7 Reasons Why I Deleted My Facebook Account

Lately, Facebook has been in the news a lot, and I’m reading lots of articles comparing it to favourite social media websites of the past such as MySpace, LiveJournal and Friendster. Has it, too, had its day?

I’ve had a love/hate relationship with Facebook since I can remember. At first, I was very reluctant to join. Did I really want everyone knowing what was going on in my life, where I was, what I was doing, who I was with, etc., etc., etc.? I mean, there are other ways of finding out that information, isn’t there?

As an author, I know I should be using Facebook to help promote my book and my blog but, just over a year ago, I had decided enough was enough and finally gave Facebook its marching orders.

Here are my seven reasons why I deleted my Facebook account.

#socialmedia #Facebook
Time. Did you know that some people can spend a whole day on Facebook? Yes, a full day! I know people can also spend all day on other sites (some I’m not going to mention) and I’ve heard firsthand from some who wake up in the middle of the night and admit to logging onto their Facebook account just in case they’ve missed anything. Facebook was eating into my writing time. It had to stop! When scrolling through Facebook posts, when I could have been writing, I realised just how many ideas for stories and blog posts I’d let fly by. Something had to be done. I deleted my Facebook account.

The Past. It was my own fault; I should never have accepted those friends requests, but when people I hadn’t seen for over 40 years continuously messaged me every time I logged on, I began to get a little fed up and irritated with them. I never get angry or irritated (unless the outside temperature is over 25c and it’s humid) so something had to be done. I deleted my Facebook account.

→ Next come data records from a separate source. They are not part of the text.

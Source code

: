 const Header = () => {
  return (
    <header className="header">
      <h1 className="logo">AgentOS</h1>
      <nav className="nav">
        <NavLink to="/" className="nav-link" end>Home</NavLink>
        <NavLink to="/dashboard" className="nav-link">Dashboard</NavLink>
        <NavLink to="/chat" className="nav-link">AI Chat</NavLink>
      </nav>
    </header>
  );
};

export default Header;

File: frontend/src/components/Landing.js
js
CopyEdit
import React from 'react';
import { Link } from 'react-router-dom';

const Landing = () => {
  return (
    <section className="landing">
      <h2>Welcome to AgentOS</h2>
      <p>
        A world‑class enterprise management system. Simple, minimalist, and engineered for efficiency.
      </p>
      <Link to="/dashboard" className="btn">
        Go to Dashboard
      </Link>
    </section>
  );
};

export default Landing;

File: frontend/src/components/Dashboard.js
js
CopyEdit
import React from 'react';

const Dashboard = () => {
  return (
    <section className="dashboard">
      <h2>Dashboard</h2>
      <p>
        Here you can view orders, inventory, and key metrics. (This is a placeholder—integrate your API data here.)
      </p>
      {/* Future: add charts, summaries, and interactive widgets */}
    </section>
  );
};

Talking. Picking up the phone and calling somebody to tell them what a fantastic day out I’d had only to be informed that they’d already seen and read about it on somebody else’s Facebook timeline, was killing the art of conversation. If these friends already knew about my day, week, month, and what I’d been up to, then was there any point in talking directly to them anymore? I love people, I mean I am after all a ‘people person,’ but Facebook was taking away the art of conversation from me. Something had to be done. I deleted my Facebook account.

Location. Scrolling through Facebook and seeing posts such as ‘Mildred Longbottom – in Starbucks at the top of Mount Everest‘, and wondering why Mildred (who is a made-up friend) was even telling the world that she was in Starbucks. Seriously, would anyone really be interested? Facebook was continually giving me useless information I was not the least bit interested in. Why do people have to keep checking themselves in everywhere they go? Am I missing something here? Do I really care? Something had to be done. I deleted my Facebook account.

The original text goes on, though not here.